Ouve-se e lê-se – ou melhor, ouço e leio – e, Deus me perdoe, não consigo deixar de pensar: que quem somente tem palavras nada mais tem – e, com efeito, de nada mais necessita; que há homens e mulheres que desfraldam muitas palavras – e cuja conduta constitui a melhor refutação para as palavras desfraldadas.
Nesta Festa – porque já vou ditando esta crónica aos dedos como quem dá a mão a Sísifo, viro aqui o meu leme – vi coisas de que quero falar.
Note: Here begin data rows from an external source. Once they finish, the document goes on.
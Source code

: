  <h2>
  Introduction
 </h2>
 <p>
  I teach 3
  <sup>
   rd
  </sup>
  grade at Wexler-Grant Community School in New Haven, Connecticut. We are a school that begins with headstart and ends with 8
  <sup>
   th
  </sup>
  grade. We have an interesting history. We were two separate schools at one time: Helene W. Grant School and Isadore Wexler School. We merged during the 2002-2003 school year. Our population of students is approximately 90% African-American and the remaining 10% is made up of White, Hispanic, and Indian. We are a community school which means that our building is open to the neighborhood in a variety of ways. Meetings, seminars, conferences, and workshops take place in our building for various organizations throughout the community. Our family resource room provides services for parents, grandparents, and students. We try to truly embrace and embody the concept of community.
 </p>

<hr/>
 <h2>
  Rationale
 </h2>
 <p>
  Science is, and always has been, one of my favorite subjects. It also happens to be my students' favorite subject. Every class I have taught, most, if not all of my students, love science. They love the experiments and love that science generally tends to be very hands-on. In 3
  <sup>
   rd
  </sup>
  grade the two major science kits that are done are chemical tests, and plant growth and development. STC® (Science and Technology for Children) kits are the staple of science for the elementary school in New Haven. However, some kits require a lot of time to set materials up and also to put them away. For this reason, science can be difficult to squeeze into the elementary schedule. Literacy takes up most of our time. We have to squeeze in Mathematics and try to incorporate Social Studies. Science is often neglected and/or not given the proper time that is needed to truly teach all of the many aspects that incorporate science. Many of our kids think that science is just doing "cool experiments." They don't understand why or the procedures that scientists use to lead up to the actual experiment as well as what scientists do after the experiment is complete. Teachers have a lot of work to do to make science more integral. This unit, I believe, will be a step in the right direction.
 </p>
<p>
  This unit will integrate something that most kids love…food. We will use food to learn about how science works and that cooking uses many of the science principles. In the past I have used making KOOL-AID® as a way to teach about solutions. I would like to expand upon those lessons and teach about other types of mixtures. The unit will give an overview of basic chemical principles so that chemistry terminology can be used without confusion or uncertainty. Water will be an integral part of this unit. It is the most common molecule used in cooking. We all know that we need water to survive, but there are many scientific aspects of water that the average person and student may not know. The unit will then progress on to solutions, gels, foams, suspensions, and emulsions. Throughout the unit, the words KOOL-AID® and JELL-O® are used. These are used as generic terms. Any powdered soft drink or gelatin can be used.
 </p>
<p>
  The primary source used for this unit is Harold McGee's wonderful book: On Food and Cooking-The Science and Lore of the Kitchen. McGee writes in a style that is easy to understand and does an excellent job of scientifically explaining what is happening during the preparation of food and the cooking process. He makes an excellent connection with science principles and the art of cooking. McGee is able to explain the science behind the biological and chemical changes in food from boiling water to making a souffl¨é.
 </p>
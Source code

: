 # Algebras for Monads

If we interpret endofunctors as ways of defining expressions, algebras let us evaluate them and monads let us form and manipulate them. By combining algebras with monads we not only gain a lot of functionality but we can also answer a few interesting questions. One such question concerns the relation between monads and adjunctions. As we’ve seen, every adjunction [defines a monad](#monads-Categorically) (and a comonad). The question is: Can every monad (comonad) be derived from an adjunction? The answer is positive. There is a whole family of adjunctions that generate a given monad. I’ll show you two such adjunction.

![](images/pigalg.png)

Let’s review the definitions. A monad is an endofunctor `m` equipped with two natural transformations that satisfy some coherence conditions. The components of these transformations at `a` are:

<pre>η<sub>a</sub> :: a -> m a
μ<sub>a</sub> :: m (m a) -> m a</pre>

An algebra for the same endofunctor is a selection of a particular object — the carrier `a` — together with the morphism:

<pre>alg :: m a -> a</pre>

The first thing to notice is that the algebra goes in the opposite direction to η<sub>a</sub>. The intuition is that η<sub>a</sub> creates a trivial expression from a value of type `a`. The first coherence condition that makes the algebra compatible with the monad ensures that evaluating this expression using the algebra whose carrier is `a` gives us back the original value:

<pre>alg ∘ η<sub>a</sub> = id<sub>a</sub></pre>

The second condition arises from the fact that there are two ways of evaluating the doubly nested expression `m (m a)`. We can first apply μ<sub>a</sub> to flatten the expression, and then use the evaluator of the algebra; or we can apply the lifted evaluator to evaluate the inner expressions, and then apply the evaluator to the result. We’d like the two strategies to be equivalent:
Vi um sacerdote idoso, numa igreja, a ensaiar crianças com cordofones sobre os colos. De dedo descaído solicitava atenção, pedia a afinação de uma corda dupla, ajuizava do acerto de uma melodia tocada a solo. Falava, mas falava pouco. De velhas mãos maestras, num lado, e de dedos novos a calcar cordas e braços de madeira, no outro, haveria de brotar música.
Vi uma criança a fazer festas na cabeça e na cara de um primo mais velho – bem mais velho, à beira da uma quarentena de anos. Não era costume – não tinha sido costume nos últimos anos – e o homem ficou perplexo, incomodado até, mas não se atreveu a dissuadir o infante.
Vi outra criança que não se importou de receber uma prenda poucochinha e utilitária – duas folhas de dinheiro, simples e coloridas na sua frieza. Vi a criança agradecer como se grande oferenda fosse – e agradecer usando palavras tão-só como acrescento, como reforço.
Vi um rapaz dar um bocado de bolo de chocolate – penso que era bolo; e seria de chocolate – a um cão abandonado que abocanhou a dádiva completamente.
Palavras há que são empecilhos.
E há palavras que trazem, na Festa, advertências e alertas – como muitos sentirão – inoportunos. Escutei uma mulher dizer que as pessoas são esquecidas; e que lhes fazia bem lembrar e conhecer as fomes e os abusos de algumas elites sebosas e abrutalhadas que havia antigamente. 
[Já me ia no esquecimento – no que toca ao direito e ao dever de desejar, para mim e sobretudo para vós, também sou gente, também sou filho de Deus. Portanto – um Bom Ano Novo.]